Without changing a thing, reproduce the entire listing and leave out its pictures.

** Opening RECORDS FOR THE EXERCISE block **

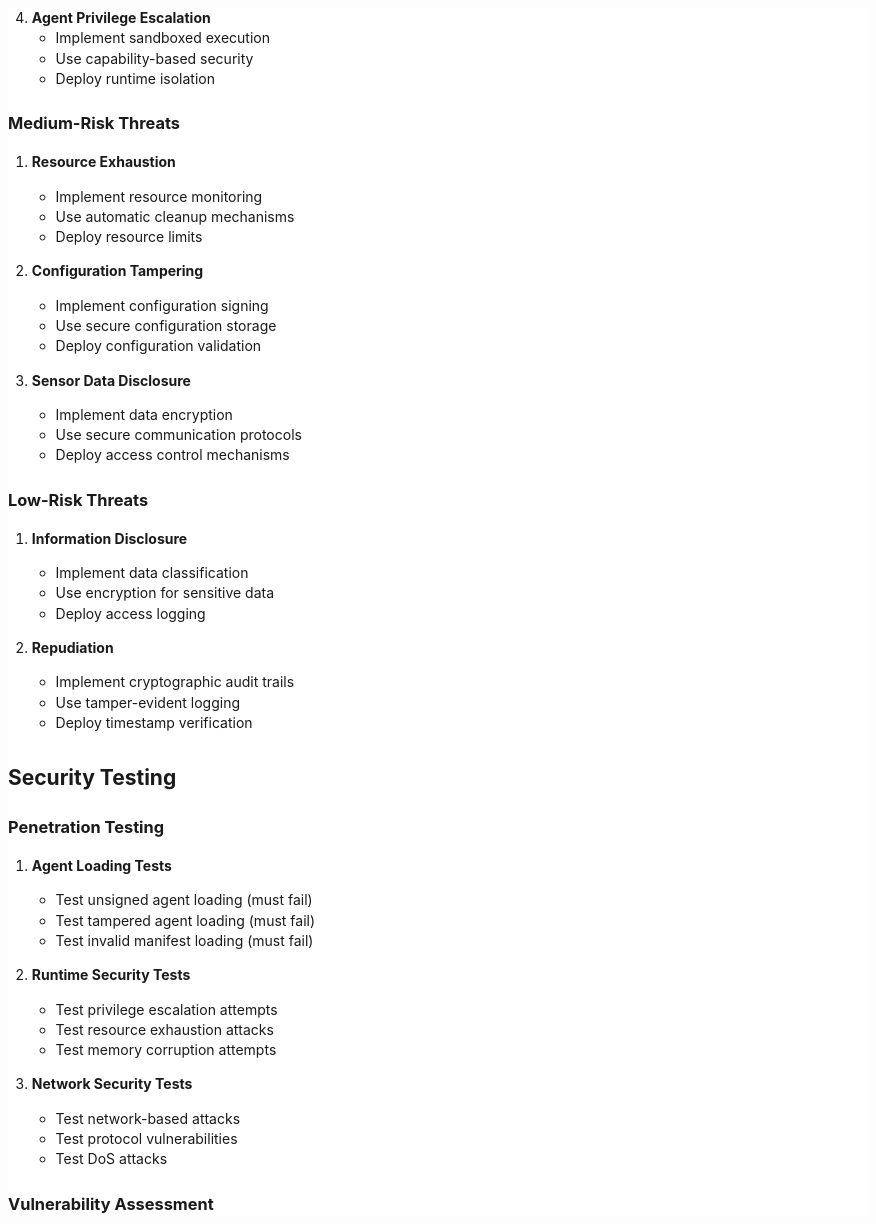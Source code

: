4. **Agent Privilege Escalation**
   - Implement sandboxed execution
   - Use capability-based security
   - Deploy runtime isolation

### Medium-Risk Threats

1. **Resource Exhaustion**
   - Implement resource monitoring
   - Use automatic cleanup mechanisms
   - Deploy resource limits

2. **Configuration Tampering**
   - Implement configuration signing
   - Use secure configuration storage
   - Deploy configuration validation

3. **Sensor Data Disclosure**
   - Implement data encryption
   - Use secure communication protocols
   - Deploy access control mechanisms

### Low-Risk Threats

1. **Information Disclosure**
   - Implement data classification
   - Use encryption for sensitive data
   - Deploy access logging

2. **Repudiation**
   - Implement cryptographic audit trails
   - Use tamper-evident logging
   - Deploy timestamp verification

## Security Testing

### Penetration Testing

1. **Agent Loading Tests**
   - Test unsigned agent loading (must fail)
   - Test tampered agent loading (must fail)
   - Test invalid manifest loading (must fail)

2. **Runtime Security Tests**
   - Test privilege escalation attempts
   - Test resource exhaustion attacks
   - Test memory corruption attempts

3. **Network Security Tests**
   - Test network-based attacks
   - Test protocol vulnerabilities
   - Test DoS attacks

### Vulnerability Assessment
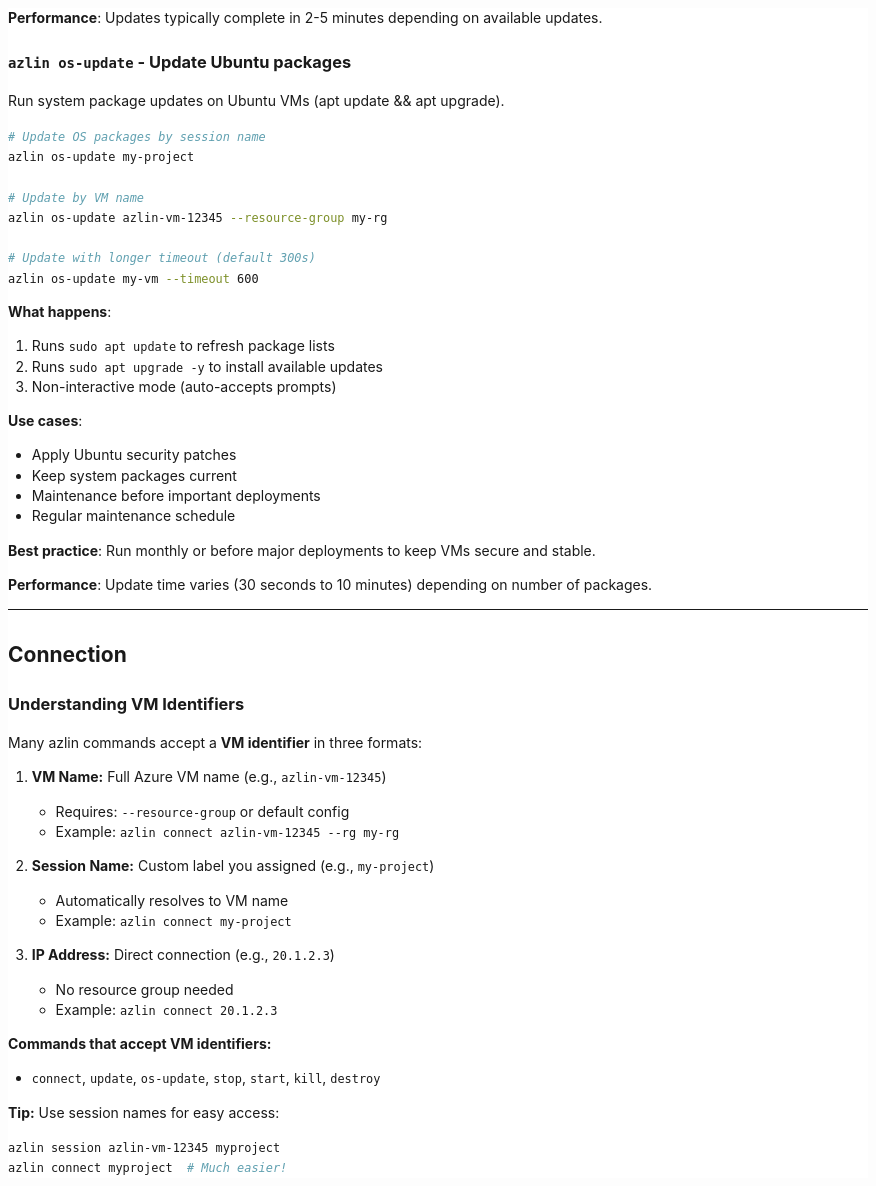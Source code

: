 **Performance**: Updates typically complete in 2-5 minutes depending on available updates.

### `azlin os-update` - Update Ubuntu packages

Run system package updates on Ubuntu VMs (apt update && apt upgrade).

```bash
# Update OS packages by session name
azlin os-update my-project

# Update by VM name
azlin os-update azlin-vm-12345 --resource-group my-rg

# Update with longer timeout (default 300s)
azlin os-update my-vm --timeout 600
```

**What happens**:
1. Runs `sudo apt update` to refresh package lists
2. Runs `sudo apt upgrade -y` to install available updates
3. Non-interactive mode (auto-accepts prompts)

**Use cases**:
- Apply Ubuntu security patches
- Keep system packages current
- Maintenance before important deployments
- Regular maintenance schedule

**Best practice**: Run monthly or before major deployments to keep VMs secure and stable.

**Performance**: Update time varies (30 seconds to 10 minutes) depending on number of packages.

---

## Connection

### Understanding VM Identifiers

Many azlin commands accept a **VM identifier** in three formats:

1. **VM Name:** Full Azure VM name (e.g., `azlin-vm-12345`)
   - Requires: `--resource-group` or default config
   - Example: `azlin connect azlin-vm-12345 --rg my-rg`

2. **Session Name:** Custom label you assigned (e.g., `my-project`)
   - Automatically resolves to VM name
   - Example: `azlin connect my-project`

3. **IP Address:** Direct connection (e.g., `20.1.2.3`)
   - No resource group needed
   - Example: `azlin connect 20.1.2.3`

**Commands that accept VM identifiers:**
- `connect`, `update`, `os-update`, `stop`, `start`, `kill`, `destroy`

**Tip:** Use session names for easy access:
```bash
azlin session azlin-vm-12345 myproject
azlin connect myproject  # Much easier!
```
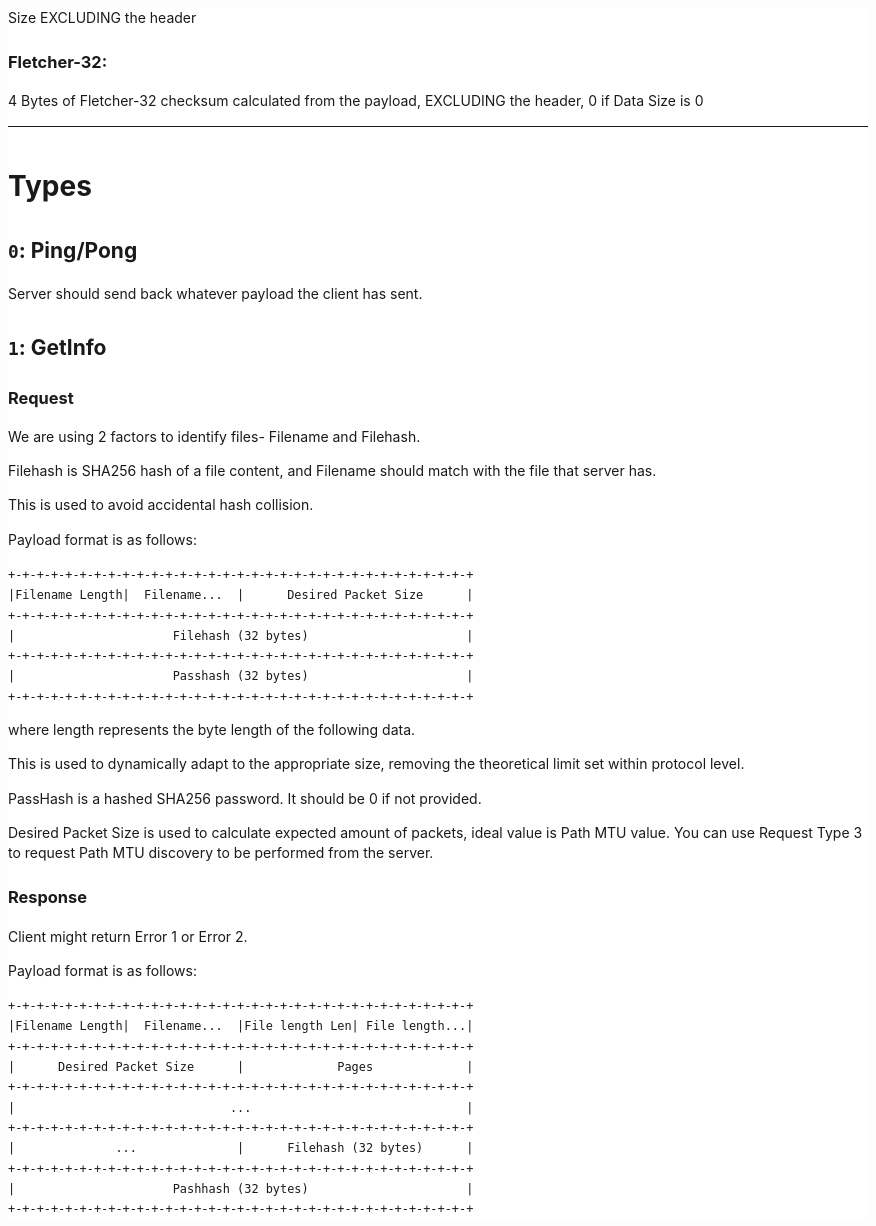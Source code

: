 Size EXCLUDING the header

### Fletcher-32:

4 Bytes of Fletcher-32 checksum calculated from the payload, EXCLUDING the header, 0 if Data Size is 0

---

# Types

## `0`: Ping/Pong

Server should send back whatever payload the client has sent.

## `1`: GetInfo

### Request

We are using 2 factors to identify files- Filename and Filehash.

Filehash is SHA256 hash of a file content, and Filename should match with the file that server has.

This is used to avoid accidental hash collision.

Payload format is as follows:

```
+-+-+-+-+-+-+-+-+-+-+-+-+-+-+-+-+-+-+-+-+-+-+-+-+-+-+-+-+-+-+-+-+
|Filename Length|  Filename...  |      Desired Packet Size      |
+-+-+-+-+-+-+-+-+-+-+-+-+-+-+-+-+-+-+-+-+-+-+-+-+-+-+-+-+-+-+-+-+
|                      Filehash (32 bytes)                      |
+-+-+-+-+-+-+-+-+-+-+-+-+-+-+-+-+-+-+-+-+-+-+-+-+-+-+-+-+-+-+-+-+
|                      Passhash (32 bytes)                      |
+-+-+-+-+-+-+-+-+-+-+-+-+-+-+-+-+-+-+-+-+-+-+-+-+-+-+-+-+-+-+-+-+
```

where length represents the byte length of the following data.

This is used to dynamically adapt to the appropriate size, removing the theoretical limit set within protocol level.

PassHash is a hashed SHA256 password. It should be 0 if not provided.

Desired Packet Size is used to calculate expected amount of packets, ideal value is Path MTU value. You can use Request Type 3 to request Path MTU discovery to be performed from the server.

### Response

Client might return Error 1 or Error 2.

Payload format is as follows:

```
+-+-+-+-+-+-+-+-+-+-+-+-+-+-+-+-+-+-+-+-+-+-+-+-+-+-+-+-+-+-+-+-+
|Filename Length|  Filename...  |File length Len| File length...|
+-+-+-+-+-+-+-+-+-+-+-+-+-+-+-+-+-+-+-+-+-+-+-+-+-+-+-+-+-+-+-+-+
|      Desired Packet Size      |             Pages             |
+-+-+-+-+-+-+-+-+-+-+-+-+-+-+-+-+-+-+-+-+-+-+-+-+-+-+-+-+-+-+-+-+
|                              ...                              |
+-+-+-+-+-+-+-+-+-+-+-+-+-+-+-+-+-+-+-+-+-+-+-+-+-+-+-+-+-+-+-+-+
|              ...              |      Filehash (32 bytes)      |
+-+-+-+-+-+-+-+-+-+-+-+-+-+-+-+-+-+-+-+-+-+-+-+-+-+-+-+-+-+-+-+-+
|                      Pashhash (32 bytes)                      |
+-+-+-+-+-+-+-+-+-+-+-+-+-+-+-+-+-+-+-+-+-+-+-+-+-+-+-+-+-+-+-+-+
```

** Closing RECORDS FOR THE EXERCISE block **

> WRITTEN REPLY
Source code

:4. **Agent Privilege Escalation**
   - Implement sandboxed execution
   - Use capability-based security
   - Deploy runtime isolation

### Medium-Risk Threats

1. **Resource Exhaustion**
   - Implement resource monitoring
   - Use automatic cleanup mechanisms
   - Deploy resource limits

2. **Configuration Tampering**
   - Implement configuration signing
   - Use secure configuration storage
   - Deploy configuration validation

3. **Sensor Data Disclosure**
   - Implement data encryption
   - Use secure communication protocols
   - Deploy access control mechanisms

### Low-Risk Threats

1. **Information Disclosure**
   - Implement data classification
   - Use encryption for sensitive data
   - Deploy access logging

2. **Repudiation**
   - Implement cryptographic audit trails
   - Use tamper-evident logging
   - Deploy timestamp verification

## Security Testing

### Penetration Testing

1. **Agent Loading Tests**
   - Test unsigned agent loading (must fail)
   - Test tampered agent loading (must fail)
   - Test invalid manifest loading (must fail)

2. **Runtime Security Tests**
   - Test privilege escalation attempts
   - Test resource exhaustion attacks
   - Test memory corruption attempts

3. **Network Security Tests**
   - Test network-based attacks
   - Test protocol vulnerabilities
   - Test DoS attacks

### Vulnerability Assessment
Source code

: **Performance**: Updates typically complete in 2-5 minutes depending on available updates.

### `azlin os-update` - Update Ubuntu packages

Run system package updates on Ubuntu VMs (apt update && apt upgrade).

```bash
# Update OS packages by session name
azlin os-update my-project

# Update by VM name
azlin os-update azlin-vm-12345 --resource-group my-rg

# Update with longer timeout (default 300s)
azlin os-update my-vm --timeout 600
```

**What happens**:
1. Runs `sudo apt update` to refresh package lists
2. Runs `sudo apt upgrade -y` to install available updates
3. Non-interactive mode (auto-accepts prompts)

**Use cases**:
- Apply Ubuntu security patches
- Keep system packages current
- Maintenance before important deployments
- Regular maintenance schedule

**Best practice**: Run monthly or before major deployments to keep VMs secure and stable.

**Performance**: Update time varies (30 seconds to 10 minutes) depending on number of packages.

---

## Connection

### Understanding VM Identifiers

Many azlin commands accept a **VM identifier** in three formats:

1. **VM Name:** Full Azure VM name (e.g., `azlin-vm-12345`)
   - Requires: `--resource-group` or default config
   - Example: `azlin connect azlin-vm-12345 --rg my-rg`

2. **Session Name:** Custom label you assigned (e.g., `my-project`)
   - Automatically resolves to VM name
   - Example: `azlin connect my-project`

3. **IP Address:** Direct connection (e.g., `20.1.2.3`)
   - No resource group needed
   - Example: `azlin connect 20.1.2.3`

**Commands that accept VM identifiers:**
- `connect`, `update`, `os-update`, `stop`, `start`, `kill`, `destroy`

**Tip:** Use session names for easy access:
```bash
azlin session azlin-vm-12345 myproject
azlin connect myproject  # Much easier!
```
Source code

: Size EXCLUDING the header

### Fletcher-32:

4 Bytes of Fletcher-32 checksum calculated from the payload, EXCLUDING the header, 0 if Data Size is 0

---

# Types

## `0`: Ping/Pong

Server should send back whatever payload the client has sent.

## `1`: GetInfo

### Request

We are using 2 factors to identify files- Filename and Filehash.

Filehash is SHA256 hash of a file content, and Filename should match with the file that server has.

This is used to avoid accidental hash collision.

Payload format is as follows:

```
+-+-+-+-+-+-+-+-+-+-+-+-+-+-+-+-+-+-+-+-+-+-+-+-+-+-+-+-+-+-+-+-+
|Filename Length|  Filename...  |      Desired Packet Size      |
+-+-+-+-+-+-+-+-+-+-+-+-+-+-+-+-+-+-+-+-+-+-+-+-+-+-+-+-+-+-+-+-+
|                      Filehash (32 bytes)                      |
+-+-+-+-+-+-+-+-+-+-+-+-+-+-+-+-+-+-+-+-+-+-+-+-+-+-+-+-+-+-+-+-+
|                      Passhash (32 bytes)                      |
+-+-+-+-+-+-+-+-+-+-+-+-+-+-+-+-+-+-+-+-+-+-+-+-+-+-+-+-+-+-+-+-+
```

where length represents the byte length of the following data.

This is used to dynamically adapt to the appropriate size, removing the theoretical limit set within protocol level.

PassHash is a hashed SHA256 password. It should be 0 if not provided.

Desired Packet Size is used to calculate expected amount of packets, ideal value is Path MTU value. You can use Request Type 3 to request Path MTU discovery to be performed from the server.

### Response

Client might return Error 1 or Error 2.

Payload format is as follows:

```
+-+-+-+-+-+-+-+-+-+-+-+-+-+-+-+-+-+-+-+-+-+-+-+-+-+-+-+-+-+-+-+-+
|Filename Length|  Filename...  |File length Len| File length...|
+-+-+-+-+-+-+-+-+-+-+-+-+-+-+-+-+-+-+-+-+-+-+-+-+-+-+-+-+-+-+-+-+
|      Desired Packet Size      |             Pages             |
+-+-+-+-+-+-+-+-+-+-+-+-+-+-+-+-+-+-+-+-+-+-+-+-+-+-+-+-+-+-+-+-+
|                              ...                              |
+-+-+-+-+-+-+-+-+-+-+-+-+-+-+-+-+-+-+-+-+-+-+-+-+-+-+-+-+-+-+-+-+
|              ...              |      Filehash (32 bytes)      |
+-+-+-+-+-+-+-+-+-+-+-+-+-+-+-+-+-+-+-+-+-+-+-+-+-+-+-+-+-+-+-+-+
|                      Pashhash (32 bytes)                      |
+-+-+-+-+-+-+-+-+-+-+-+-+-+-+-+-+-+-+-+-+-+-+-+-+-+-+-+-+-+-+-+-+
```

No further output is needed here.